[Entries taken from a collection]
* * *

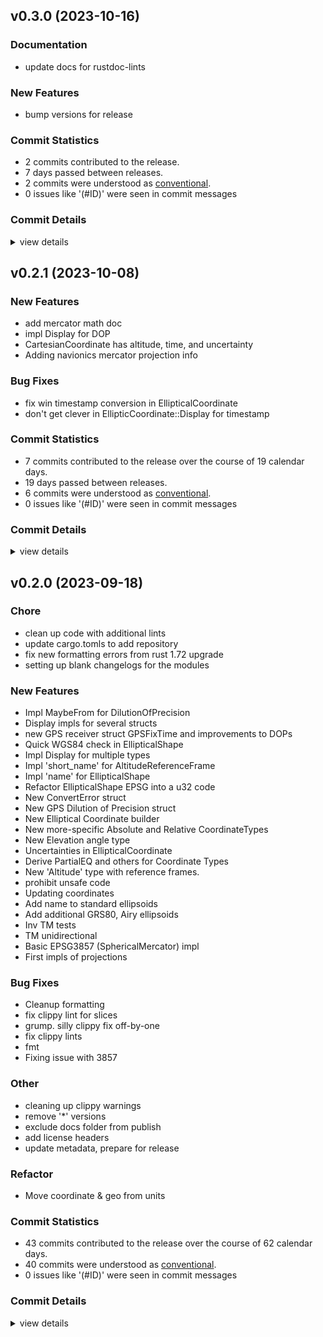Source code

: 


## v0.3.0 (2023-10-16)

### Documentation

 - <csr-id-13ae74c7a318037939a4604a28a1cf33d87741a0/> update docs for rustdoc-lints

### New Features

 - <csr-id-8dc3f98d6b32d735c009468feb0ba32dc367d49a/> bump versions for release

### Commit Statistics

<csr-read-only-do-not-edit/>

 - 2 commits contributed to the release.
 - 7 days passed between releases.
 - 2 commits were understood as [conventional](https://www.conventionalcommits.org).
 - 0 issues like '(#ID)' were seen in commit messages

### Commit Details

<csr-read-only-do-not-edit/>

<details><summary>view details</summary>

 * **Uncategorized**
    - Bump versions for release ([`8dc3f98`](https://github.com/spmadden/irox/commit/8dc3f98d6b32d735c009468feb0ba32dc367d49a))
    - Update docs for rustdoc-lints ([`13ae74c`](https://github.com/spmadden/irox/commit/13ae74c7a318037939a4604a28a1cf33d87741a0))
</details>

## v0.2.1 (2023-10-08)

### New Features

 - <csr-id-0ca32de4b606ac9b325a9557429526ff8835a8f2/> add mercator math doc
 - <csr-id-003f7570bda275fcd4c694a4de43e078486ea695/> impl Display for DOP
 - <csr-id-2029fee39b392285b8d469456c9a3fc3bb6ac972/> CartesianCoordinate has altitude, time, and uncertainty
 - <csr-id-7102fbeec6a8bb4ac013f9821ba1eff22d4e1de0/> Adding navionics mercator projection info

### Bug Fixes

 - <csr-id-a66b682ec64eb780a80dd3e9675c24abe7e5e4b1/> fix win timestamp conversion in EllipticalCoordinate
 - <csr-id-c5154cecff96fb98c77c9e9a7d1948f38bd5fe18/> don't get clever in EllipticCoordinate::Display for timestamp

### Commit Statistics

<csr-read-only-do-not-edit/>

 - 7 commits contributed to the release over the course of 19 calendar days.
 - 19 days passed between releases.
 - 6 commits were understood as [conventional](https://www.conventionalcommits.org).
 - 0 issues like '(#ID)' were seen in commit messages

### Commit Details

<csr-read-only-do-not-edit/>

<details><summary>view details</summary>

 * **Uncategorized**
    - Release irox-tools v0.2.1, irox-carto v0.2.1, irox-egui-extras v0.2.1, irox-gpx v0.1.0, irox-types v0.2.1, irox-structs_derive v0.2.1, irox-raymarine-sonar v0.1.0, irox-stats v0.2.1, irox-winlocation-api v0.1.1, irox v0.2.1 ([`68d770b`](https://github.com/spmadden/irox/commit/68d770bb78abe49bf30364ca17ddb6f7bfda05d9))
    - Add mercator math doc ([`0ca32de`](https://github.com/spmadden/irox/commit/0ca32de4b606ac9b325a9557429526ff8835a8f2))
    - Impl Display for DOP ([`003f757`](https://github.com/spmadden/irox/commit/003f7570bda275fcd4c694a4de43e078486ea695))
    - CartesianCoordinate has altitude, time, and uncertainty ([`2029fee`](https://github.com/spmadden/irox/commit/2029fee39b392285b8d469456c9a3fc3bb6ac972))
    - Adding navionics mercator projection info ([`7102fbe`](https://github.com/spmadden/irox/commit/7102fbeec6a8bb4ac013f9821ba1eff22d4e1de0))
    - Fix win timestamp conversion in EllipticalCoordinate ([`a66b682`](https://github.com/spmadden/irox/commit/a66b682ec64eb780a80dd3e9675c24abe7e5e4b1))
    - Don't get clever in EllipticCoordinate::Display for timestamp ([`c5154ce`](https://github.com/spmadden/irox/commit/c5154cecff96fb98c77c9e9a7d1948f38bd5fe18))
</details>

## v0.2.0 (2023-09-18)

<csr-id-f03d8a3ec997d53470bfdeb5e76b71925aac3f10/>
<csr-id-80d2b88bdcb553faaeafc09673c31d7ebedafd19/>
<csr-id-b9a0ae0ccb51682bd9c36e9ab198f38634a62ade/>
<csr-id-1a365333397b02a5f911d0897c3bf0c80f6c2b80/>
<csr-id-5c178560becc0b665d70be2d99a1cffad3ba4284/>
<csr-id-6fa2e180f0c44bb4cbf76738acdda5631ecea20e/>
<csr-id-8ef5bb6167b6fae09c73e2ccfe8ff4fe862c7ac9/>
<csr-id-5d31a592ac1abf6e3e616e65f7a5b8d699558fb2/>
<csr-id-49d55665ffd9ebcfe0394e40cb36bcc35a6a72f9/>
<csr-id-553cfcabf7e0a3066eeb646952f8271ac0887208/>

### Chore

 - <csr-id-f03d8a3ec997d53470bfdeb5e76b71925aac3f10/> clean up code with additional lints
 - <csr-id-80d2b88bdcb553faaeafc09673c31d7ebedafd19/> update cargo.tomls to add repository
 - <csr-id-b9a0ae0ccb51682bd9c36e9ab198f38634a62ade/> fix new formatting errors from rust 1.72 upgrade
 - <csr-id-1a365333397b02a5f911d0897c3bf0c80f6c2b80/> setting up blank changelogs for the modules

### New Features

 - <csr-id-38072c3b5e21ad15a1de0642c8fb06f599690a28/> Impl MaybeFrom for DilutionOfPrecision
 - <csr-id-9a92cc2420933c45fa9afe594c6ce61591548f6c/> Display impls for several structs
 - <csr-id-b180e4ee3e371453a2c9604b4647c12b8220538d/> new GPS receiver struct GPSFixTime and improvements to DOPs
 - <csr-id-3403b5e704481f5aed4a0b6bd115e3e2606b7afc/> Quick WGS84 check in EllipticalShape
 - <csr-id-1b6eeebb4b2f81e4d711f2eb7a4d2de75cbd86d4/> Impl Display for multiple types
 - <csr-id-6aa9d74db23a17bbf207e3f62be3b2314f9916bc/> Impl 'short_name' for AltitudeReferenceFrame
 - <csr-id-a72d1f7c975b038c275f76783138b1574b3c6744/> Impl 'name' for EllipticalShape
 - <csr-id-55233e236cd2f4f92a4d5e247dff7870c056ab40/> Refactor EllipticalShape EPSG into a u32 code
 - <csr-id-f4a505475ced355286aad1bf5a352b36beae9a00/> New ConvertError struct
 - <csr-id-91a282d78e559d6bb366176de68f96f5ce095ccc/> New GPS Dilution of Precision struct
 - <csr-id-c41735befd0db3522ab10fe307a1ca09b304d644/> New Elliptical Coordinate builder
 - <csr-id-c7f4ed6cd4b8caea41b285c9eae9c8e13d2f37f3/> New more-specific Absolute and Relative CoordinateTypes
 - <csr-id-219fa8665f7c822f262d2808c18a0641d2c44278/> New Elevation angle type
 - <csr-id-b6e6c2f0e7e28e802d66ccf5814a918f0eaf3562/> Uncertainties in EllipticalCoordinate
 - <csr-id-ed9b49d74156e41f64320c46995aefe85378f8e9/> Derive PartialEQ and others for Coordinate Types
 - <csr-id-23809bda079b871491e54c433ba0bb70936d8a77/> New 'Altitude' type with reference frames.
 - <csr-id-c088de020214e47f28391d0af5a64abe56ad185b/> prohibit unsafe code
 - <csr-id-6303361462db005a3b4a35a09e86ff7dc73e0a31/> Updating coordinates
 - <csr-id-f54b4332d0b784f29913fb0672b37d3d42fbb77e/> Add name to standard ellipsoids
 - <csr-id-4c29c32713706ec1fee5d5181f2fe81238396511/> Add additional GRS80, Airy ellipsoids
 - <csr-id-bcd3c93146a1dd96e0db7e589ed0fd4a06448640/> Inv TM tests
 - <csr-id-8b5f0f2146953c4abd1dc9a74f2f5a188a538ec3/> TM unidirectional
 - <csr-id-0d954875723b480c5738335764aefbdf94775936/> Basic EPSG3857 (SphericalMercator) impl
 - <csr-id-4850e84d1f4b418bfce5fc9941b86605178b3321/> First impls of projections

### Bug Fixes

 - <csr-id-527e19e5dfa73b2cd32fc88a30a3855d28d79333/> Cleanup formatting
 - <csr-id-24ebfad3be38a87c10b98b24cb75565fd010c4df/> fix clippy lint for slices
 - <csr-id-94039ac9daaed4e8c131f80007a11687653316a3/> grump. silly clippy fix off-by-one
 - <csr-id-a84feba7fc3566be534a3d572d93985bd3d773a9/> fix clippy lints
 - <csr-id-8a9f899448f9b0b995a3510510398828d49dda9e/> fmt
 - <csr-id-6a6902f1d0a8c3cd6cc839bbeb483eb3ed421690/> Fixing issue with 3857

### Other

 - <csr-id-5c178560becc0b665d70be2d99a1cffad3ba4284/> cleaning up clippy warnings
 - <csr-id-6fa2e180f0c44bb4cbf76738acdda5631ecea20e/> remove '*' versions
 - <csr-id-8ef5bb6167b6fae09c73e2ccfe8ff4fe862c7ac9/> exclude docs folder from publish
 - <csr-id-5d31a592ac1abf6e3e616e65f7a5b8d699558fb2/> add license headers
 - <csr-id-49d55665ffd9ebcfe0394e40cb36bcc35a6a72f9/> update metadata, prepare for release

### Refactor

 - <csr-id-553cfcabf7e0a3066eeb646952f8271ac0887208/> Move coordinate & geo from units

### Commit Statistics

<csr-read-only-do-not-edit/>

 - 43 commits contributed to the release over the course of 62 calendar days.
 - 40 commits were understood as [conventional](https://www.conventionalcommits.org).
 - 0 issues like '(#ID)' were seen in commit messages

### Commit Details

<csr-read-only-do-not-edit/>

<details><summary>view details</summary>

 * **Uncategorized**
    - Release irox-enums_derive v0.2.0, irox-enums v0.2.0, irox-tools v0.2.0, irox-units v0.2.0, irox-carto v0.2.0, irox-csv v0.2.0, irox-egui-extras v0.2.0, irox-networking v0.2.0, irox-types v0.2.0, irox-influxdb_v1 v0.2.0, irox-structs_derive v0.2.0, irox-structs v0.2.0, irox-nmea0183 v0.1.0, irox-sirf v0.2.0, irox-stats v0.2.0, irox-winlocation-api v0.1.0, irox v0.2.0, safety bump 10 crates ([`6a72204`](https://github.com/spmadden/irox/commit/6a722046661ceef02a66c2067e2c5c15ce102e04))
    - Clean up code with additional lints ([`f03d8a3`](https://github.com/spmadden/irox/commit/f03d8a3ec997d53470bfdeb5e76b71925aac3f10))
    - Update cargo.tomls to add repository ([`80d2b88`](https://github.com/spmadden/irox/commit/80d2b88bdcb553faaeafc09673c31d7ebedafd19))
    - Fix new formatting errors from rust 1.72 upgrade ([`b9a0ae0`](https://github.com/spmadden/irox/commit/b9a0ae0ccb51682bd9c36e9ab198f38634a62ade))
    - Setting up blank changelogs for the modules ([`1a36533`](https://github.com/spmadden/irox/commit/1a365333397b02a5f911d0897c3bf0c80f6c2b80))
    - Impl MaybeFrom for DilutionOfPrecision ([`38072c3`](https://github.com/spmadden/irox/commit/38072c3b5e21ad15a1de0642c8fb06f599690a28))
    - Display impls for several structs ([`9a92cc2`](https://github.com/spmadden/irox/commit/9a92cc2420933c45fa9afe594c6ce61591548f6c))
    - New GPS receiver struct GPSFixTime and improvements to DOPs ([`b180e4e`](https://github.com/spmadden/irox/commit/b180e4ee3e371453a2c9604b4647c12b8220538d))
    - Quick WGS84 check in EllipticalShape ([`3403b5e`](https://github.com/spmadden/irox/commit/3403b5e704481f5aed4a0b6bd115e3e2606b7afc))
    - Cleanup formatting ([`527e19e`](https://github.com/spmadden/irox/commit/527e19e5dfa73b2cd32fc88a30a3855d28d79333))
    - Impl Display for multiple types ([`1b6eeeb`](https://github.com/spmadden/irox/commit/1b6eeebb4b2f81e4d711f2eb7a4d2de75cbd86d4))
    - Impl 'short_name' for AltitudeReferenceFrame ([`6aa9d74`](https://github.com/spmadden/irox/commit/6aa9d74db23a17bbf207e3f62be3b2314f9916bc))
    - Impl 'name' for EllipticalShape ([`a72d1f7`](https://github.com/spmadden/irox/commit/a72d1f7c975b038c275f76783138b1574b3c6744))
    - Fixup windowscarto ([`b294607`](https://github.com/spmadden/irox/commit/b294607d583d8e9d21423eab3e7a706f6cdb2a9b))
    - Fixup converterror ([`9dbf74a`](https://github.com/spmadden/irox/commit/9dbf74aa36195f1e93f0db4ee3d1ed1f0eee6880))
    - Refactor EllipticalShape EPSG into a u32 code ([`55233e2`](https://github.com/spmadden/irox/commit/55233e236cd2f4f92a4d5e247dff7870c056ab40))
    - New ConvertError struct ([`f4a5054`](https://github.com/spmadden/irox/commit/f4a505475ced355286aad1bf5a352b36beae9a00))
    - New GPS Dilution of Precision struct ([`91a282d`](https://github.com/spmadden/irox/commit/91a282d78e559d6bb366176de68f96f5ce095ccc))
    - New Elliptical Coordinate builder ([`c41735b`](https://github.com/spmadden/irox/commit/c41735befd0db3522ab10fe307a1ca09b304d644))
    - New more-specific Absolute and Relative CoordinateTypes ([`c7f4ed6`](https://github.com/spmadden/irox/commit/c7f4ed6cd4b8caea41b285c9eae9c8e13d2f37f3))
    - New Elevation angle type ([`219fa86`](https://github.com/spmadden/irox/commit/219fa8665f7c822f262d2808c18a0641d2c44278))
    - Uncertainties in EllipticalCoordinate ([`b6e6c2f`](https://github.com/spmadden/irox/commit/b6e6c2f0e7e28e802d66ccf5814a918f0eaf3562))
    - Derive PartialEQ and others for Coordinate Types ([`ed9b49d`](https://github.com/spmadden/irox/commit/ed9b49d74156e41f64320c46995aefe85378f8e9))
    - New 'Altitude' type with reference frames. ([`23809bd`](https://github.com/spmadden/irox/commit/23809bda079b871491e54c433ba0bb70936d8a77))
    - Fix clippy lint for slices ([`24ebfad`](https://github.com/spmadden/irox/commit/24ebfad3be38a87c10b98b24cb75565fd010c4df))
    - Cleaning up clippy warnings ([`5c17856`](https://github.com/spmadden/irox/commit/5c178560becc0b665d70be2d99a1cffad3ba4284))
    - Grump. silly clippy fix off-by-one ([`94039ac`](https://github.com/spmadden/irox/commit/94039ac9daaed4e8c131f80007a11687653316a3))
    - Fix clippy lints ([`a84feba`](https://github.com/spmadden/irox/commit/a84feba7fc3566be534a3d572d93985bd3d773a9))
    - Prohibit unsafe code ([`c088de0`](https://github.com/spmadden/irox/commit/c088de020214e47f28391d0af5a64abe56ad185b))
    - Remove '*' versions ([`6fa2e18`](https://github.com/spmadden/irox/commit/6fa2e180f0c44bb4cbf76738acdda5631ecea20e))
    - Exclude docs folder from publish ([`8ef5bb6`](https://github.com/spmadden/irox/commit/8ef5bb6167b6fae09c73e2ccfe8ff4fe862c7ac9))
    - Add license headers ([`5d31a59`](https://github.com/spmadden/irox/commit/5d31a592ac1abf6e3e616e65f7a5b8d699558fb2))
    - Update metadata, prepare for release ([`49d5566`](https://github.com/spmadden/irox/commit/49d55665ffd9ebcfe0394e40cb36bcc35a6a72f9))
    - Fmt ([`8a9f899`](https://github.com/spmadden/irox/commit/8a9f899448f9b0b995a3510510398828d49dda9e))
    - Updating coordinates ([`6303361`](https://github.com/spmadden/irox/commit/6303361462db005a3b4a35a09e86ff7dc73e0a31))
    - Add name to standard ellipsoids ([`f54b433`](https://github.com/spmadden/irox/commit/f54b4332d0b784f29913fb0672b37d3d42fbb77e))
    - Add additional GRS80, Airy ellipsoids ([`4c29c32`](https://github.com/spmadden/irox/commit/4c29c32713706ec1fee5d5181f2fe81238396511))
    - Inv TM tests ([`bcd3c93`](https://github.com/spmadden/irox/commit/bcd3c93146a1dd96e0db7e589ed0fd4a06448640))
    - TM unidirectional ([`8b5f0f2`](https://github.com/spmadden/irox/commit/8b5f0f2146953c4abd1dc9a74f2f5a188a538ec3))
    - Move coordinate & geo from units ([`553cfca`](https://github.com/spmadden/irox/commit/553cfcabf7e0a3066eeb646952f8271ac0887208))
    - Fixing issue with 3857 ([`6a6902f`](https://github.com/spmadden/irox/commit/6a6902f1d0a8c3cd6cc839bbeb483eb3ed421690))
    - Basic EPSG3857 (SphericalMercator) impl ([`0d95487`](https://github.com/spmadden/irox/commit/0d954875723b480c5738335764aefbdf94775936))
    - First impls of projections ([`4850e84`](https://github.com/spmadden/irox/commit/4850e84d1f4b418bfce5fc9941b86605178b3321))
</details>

* * *

Retype exactly the lines above, from the one with "- New GPS Dilution" through the one with "- Uncertainties in", inclusive.

### [Response to the task]
    - New GPS Dilution of Precision struct ([`91a282d`](https://github.com/spmadden/irox/commit/91a282d78e559d6bb366176de68f96f5ce095ccc))
    - New Elliptical Coordinate builder ([`c41735b`](https://github.com/spmadden/irox/commit/c41735befd0db3522ab10fe307a1ca09b304d644))
    - New more-specific Absolute and Relative CoordinateTypes ([`c7f4ed6`](https://github.com/spmadden/irox/commit/c7f4ed6cd4b8caea41b285c9eae9c8e13d2f37f3))
    - New Elevation angle type ([`219fa86`](https://github.com/spmadden/irox/commit/219fa8665f7c822f262d2808c18a0641d2c44278))
    - Uncertainties in EllipticalCoordinate ([`b6e6c2f`](https://github.com/spmadden/irox/commit/b6e6c2f0e7e28e802d66ccf5814a918f0eaf3562))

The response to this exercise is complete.